═══ Input material ═══

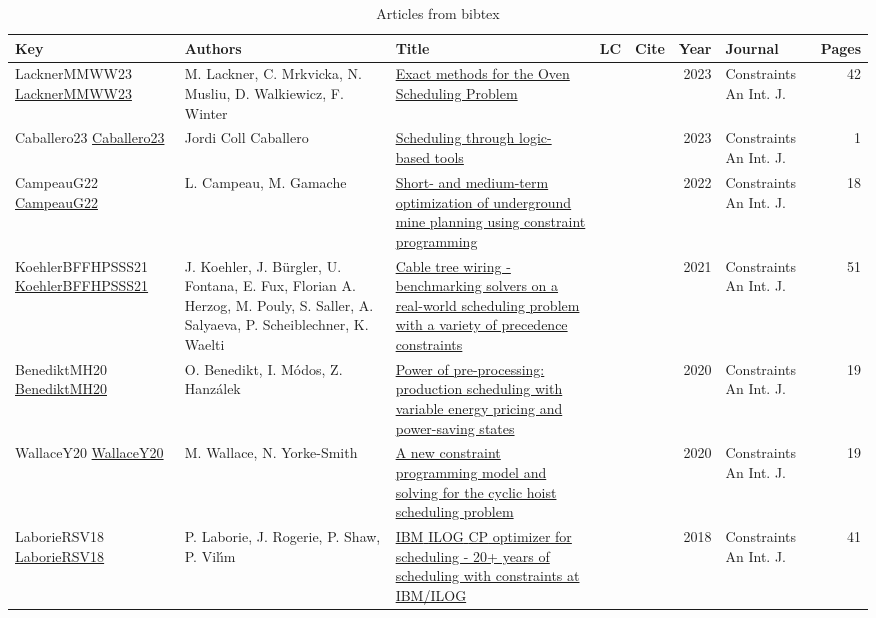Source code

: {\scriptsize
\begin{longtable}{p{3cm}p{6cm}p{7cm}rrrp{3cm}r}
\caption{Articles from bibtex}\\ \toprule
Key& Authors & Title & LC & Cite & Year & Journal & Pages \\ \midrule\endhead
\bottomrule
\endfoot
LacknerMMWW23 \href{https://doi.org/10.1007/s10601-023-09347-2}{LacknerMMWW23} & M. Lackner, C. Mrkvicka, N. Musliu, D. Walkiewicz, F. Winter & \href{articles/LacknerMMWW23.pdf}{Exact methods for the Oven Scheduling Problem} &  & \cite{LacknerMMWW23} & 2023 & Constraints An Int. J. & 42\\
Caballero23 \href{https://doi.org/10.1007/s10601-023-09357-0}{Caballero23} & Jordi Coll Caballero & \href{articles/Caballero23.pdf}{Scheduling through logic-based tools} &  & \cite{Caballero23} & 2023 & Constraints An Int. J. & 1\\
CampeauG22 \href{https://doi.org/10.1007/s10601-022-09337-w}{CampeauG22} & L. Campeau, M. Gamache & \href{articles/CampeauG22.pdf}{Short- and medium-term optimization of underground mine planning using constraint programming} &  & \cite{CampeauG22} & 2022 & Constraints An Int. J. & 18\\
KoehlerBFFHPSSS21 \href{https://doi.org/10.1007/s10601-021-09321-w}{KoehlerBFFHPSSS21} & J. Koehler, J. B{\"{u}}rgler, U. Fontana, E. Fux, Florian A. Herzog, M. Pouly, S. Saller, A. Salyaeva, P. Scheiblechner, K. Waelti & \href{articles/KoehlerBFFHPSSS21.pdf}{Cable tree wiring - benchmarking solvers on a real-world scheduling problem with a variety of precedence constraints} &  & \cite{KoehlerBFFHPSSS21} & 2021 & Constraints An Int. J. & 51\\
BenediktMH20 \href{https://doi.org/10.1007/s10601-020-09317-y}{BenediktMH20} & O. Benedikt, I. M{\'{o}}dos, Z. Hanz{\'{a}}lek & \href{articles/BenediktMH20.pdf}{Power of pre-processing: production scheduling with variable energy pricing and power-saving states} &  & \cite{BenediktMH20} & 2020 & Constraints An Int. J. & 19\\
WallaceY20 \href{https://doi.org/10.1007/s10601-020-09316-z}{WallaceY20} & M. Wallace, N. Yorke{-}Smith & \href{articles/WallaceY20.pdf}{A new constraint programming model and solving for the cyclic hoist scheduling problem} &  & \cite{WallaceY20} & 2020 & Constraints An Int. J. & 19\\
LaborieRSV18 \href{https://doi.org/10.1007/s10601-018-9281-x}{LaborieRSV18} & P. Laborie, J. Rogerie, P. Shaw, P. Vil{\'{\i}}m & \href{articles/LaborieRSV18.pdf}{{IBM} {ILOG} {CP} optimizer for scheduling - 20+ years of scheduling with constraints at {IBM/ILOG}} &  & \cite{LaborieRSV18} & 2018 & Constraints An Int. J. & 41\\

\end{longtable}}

═══

Instructions to follow: Extract from the data every line where "programming" shows up.

Task output:
CampeauG22 \href{https://doi.org/10.1007/s10601-022-09337-w}{CampeauG22} & L. Campeau, M. Gamache & \href{articles/CampeauG22.pdf}{Short- and medium-term optimization of underground mine planning using constraint programming} &  & \cite{CampeauG22} & 2022 & Constraints An Int. J. & 18\\
WallaceY20 \href{https://doi.org/10.1007/s10601-020-09316-z}{WallaceY20} & M. Wallace, N. Yorke{-}Smith & \href{articles/WallaceY20.pdf}{A new constraint programming model and solving for the cyclic hoist scheduling problem} &  & \cite{WallaceY20} & 2020 & Constraints An Int. J. & 19\\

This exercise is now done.